Ethiopian legend Kenenisa Bekele tops the list of world class contenders for the men’s elite race. Already a triple Olympic champion and double world record holder on the track, Bekele became the world’s second fastest marathon runner of all time when he won the 2016 Berlin Marathon last September.

He missed the world record by just six seconds when he crossed the line in the German capital in two hours three minutes three seconds after a thrilling battle with former world record holder Wilson Kipsang. It was the fastest marathon in the world in 2016 and broke Haile Gebrselassie’s Ethiopian record, sending a powerful message to the selectors who had left him out of Ethiopia’s team for the Rio Olympic Games.

Now Bekele aims to strike another blow for his country as he seeks to become only the third Ethiopian man ever to win the coveted London Marathon title and the first since two-time winner Tsegaye Kebede in 2013.

Bekele made his London Marathon debut last April when he ran an impressive race to finish third behind Kenyan duo of Eliud Kipchoge and Stanley Biwott despite not being fully fit. Now regarded as one of the true marathon elites, he will have Kipchoge’s course record of 2:03:05 in his sights, and perhaps even Dennis Kimetto’s world record of 2:02:57.

“London is the greatest marathon in the world and I would love to win there,” said Bekele. “The field is always the best and victory means so much. After finishing third last year, I know what I need to do to win.”

Biwott, who won the 2015 New York City Marathon, finished runner-up in 2014, fourth in 2015 and second again last year in a personal best of 2:03:51. He was set to be Bekele’s main rival this year but has been forced to pull out of the race with a persistent hamstring injury.

However, Bekele will still face five opponents who have run marathons quicker than 2:06, while the field contains two marathon world champions, three of the top five finishers from last summer’s Olympic Games, and the winners of the Abbott World Marathon Majors races in Tokyo, Berlin, Chicago and New York in 2016.

As ever, the main contenders come from east Africa with the Ethiopian contingent especially strong.

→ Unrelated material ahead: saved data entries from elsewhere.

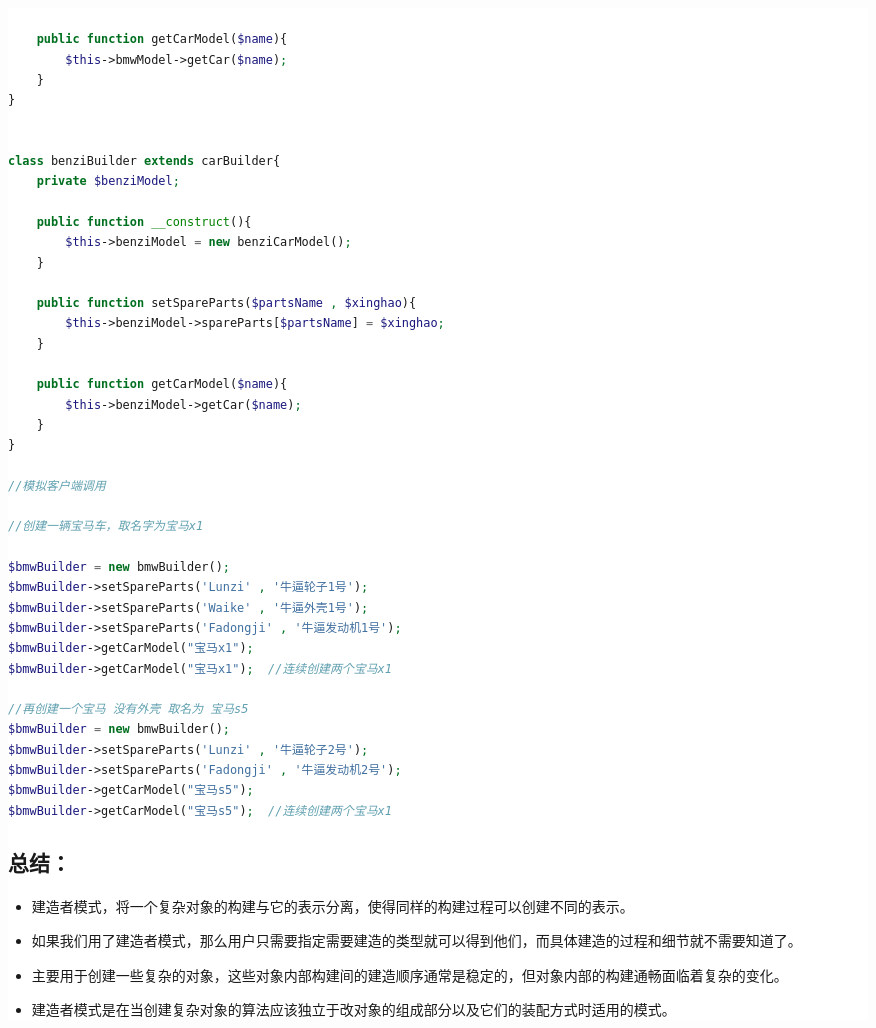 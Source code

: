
 ```php

    public function getCarModel($name){
        $this->bmwModel->getCar($name);
    }
}


class benziBuilder extends carBuilder{
    private $benziModel;

    public function __construct(){
        $this->benziModel = new benziCarModel();
    }

    public function setSpareParts($partsName , $xinghao){
        $this->benziModel->spareParts[$partsName] = $xinghao;
    }

    public function getCarModel($name){
        $this->benziModel->getCar($name);
    }
}

//模拟客户端调用

//创建一辆宝马车，取名字为宝马x1

$bmwBuilder = new bmwBuilder();
$bmwBuilder->setSpareParts('Lunzi' , '牛逼轮子1号');
$bmwBuilder->setSpareParts('Waike' , '牛逼外壳1号');
$bmwBuilder->setSpareParts('Fadongji' , '牛逼发动机1号');
$bmwBuilder->getCarModel("宝马x1"); 
$bmwBuilder->getCarModel("宝马x1");  //连续创建两个宝马x1

//再创建一个宝马 没有外壳 取名为 宝马s5
$bmwBuilder = new bmwBuilder();
$bmwBuilder->setSpareParts('Lunzi' , '牛逼轮子2号');
$bmwBuilder->setSpareParts('Fadongji' , '牛逼发动机2号');
$bmwBuilder->getCarModel("宝马s5"); 
$bmwBuilder->getCarModel("宝马s5");  //连续创建两个宝马x1
```


## 总结：

- 建造者模式，将一个复杂对象的构建与它的表示分离，使得同样的构建过程可以创建不同的表示。

- 如果我们用了建造者模式，那么用户只需要指定需要建造的类型就可以得到他们，而具体建造的过程和细节就不需要知道了。

- 主要用于创建一些复杂的对象，这些对象内部构建间的建造顺序通常是稳定的，但对象内部的构建通畅面临着复杂的变化。

- 建造者模式是在当创建复杂对象的算法应该独立于改对象的组成部分以及它们的装配方式时适用的模式。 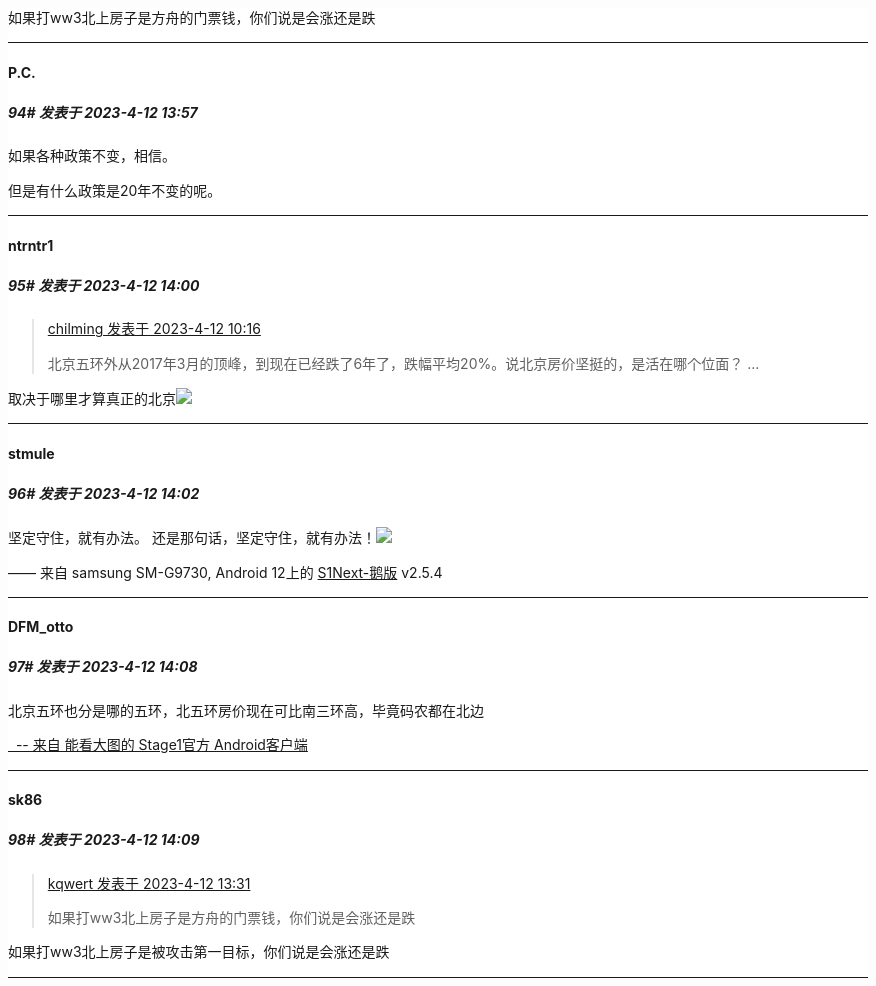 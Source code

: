 如果打ww3北上房子是方舟的门票钱，你们说是会涨还是跌


*****

####  P.C.  
##### 94#       发表于 2023-4-12 13:57

如果各种政策不变，相信。

但是有什么政策是20年不变的呢。

*****

####  ntrntr1  
##### 95#       发表于 2023-4-12 14:00

<blockquote><a href="httphttps://bbs.saraba1st.com/2b/forum.php?mod=redirect&amp;goto=findpost&amp;pid=60423509&amp;ptid=2128460" target="_blank">chilming 发表于 2023-4-12 10:16</a>

北京五环外从2017年3月的顶峰，到现在已经跌了6年了，跌幅平均20%。说北京房价坚挺的，是活在哪个位面？ ...</blockquote>
取决于哪里才算真正的北京<img src="https://static.saraba1st.com/image/smiley/face2017/037.png" referrerpolicy="no-referrer">


*****

####  stmule  
##### 96#       发表于 2023-4-12 14:02

坚定守住，就有办法。
还是那句话，坚定守住，就有办法！<img src="https://static.saraba1st.com/image/smiley/face2017/065.png" referrerpolicy="no-referrer">

—— 来自 samsung SM-G9730, Android 12上的 [S1Next-鹅版](https://github.com/ykrank/S1-Next/releases) v2.5.4

*****

####  DFM_otto  
##### 97#       发表于 2023-4-12 14:08

北京五环也分是哪的五环，北五环房价现在可比南三环高，毕竟码农都在北边

[  -- 来自 能看大图的 Stage1官方 Android客户端](https://www.coolapk.com/apk/140634)

*****

####  sk86  
##### 98#       发表于 2023-4-12 14:09

<blockquote><a href="httphttps://bbs.saraba1st.com/2b/forum.php?mod=redirect&amp;goto=findpost&amp;pid=60425986&amp;ptid=2128460" target="_blank">kqwert 发表于 2023-4-12 13:31</a>

如果打ww3北上房子是方舟的门票钱，你们说是会涨还是跌</blockquote>
如果打ww3北上房子是被攻击第一目标，你们说是会涨还是跌


*****
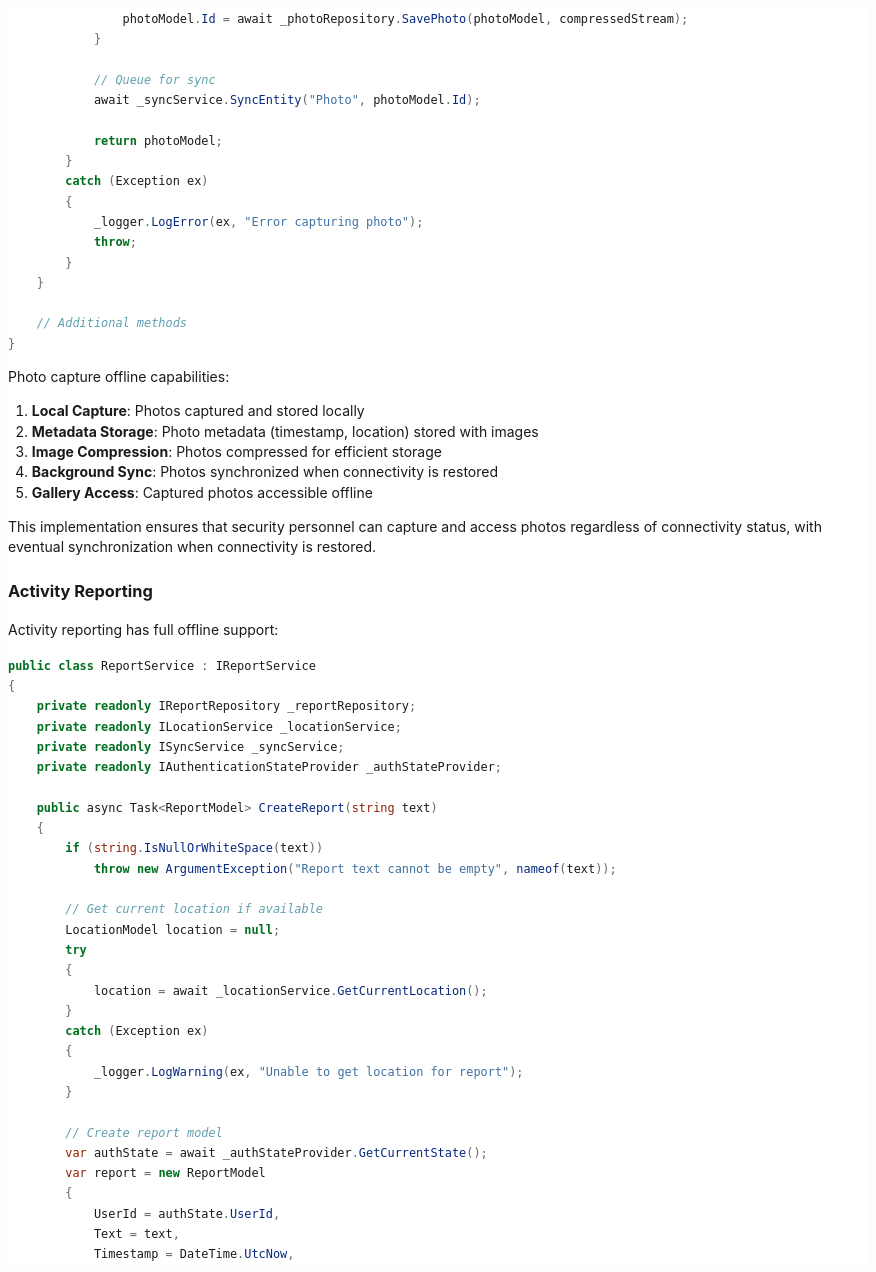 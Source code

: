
 ```csharp
                photoModel.Id = await _photoRepository.SavePhoto(photoModel, compressedStream);
            }
            
            // Queue for sync
            await _syncService.SyncEntity("Photo", photoModel.Id);
            
            return photoModel;
        }
        catch (Exception ex)
        {
            _logger.LogError(ex, "Error capturing photo");
            throw;
        }
    }
    
    // Additional methods
}
```

Photo capture offline capabilities:

1. **Local Capture**: Photos captured and stored locally
2. **Metadata Storage**: Photo metadata (timestamp, location) stored with images
3. **Image Compression**: Photos compressed for efficient storage
4. **Background Sync**: Photos synchronized when connectivity is restored
5. **Gallery Access**: Captured photos accessible offline

This implementation ensures that security personnel can capture and access photos regardless of connectivity status, with eventual synchronization when connectivity is restored.

### Activity Reporting

Activity reporting has full offline support:

```csharp
public class ReportService : IReportService
{
    private readonly IReportRepository _reportRepository;
    private readonly ILocationService _locationService;
    private readonly ISyncService _syncService;
    private readonly IAuthenticationStateProvider _authStateProvider;
    
    public async Task<ReportModel> CreateReport(string text)
    {
        if (string.IsNullOrWhiteSpace(text))
            throw new ArgumentException("Report text cannot be empty", nameof(text));
            
        // Get current location if available
        LocationModel location = null;
        try
        {
            location = await _locationService.GetCurrentLocation();
        }
        catch (Exception ex)
        {
            _logger.LogWarning(ex, "Unable to get location for report");
        }
        
        // Create report model
        var authState = await _authStateProvider.GetCurrentState();
        var report = new ReportModel
        {
            UserId = authState.UserId,
            Text = text,
            Timestamp = DateTime.UtcNow,
```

Bekele’s compatriots include Rio Olympic silver medallist and 2016 Tokyo Marathon champion Feyisa Lilesa, the 2016 Dubai and Hamburg Marathon champion Tesfaye Abera, and Tilahun Regassa, who is aiming to make the London podium after finishing fifth and sixth in the last two years.

In Biwott’s absence, it falls to Abel Kirui and Daniel Wanjiru to lead the Kenyan challenge.

The experienced Kirui, who won the world marathon title in 2011 and 2013, returns to London for the first time since 2012 when he was fifth just four months before winning Olympic silver in the same city. After a number of years without a major victory, he was a surprise winner of the 2016 Chicago Marathon last October and will be looking for another strong performance as he seeks selection for Kenya’s 2017 World Championship team.

Wanjiru will also be one to watch after he lowered his personal best by almost three minutes to win last October’s Amsterdam Marathon in 2:05:21.

Kirui won’t be the only world champion on show as Eritrea’s young star Ghirmay Ghebreslassie returns to London after finishing fourth last April in a PB 2:07:46. The 21-year-old became the youngest global marathon champion ever when he won the 2015 world title in Beijing at the age of 19. He enhanced his status as one of the world’s best when he claimed the 2016 New York Marathon crown last November just three months after placing fourth at the Rio Games in August.

A number of Britain’s best will be out in force too seeking a place on the London 2017 World Championship team. Former European 10,000m silver medallist Chris Thompson, London 2012 Olympian Scott Overall and Rio Olympian Tsegai Tewelde are the leading contenders.

Thompson was 11th on his debut in London three years ago but could only finish 16th last year when Tewelde, a former Eritrean asylum seeker, was the surprise package. Overall will be hoping to summon the form which saw him place fifth in Berlin a few years ago.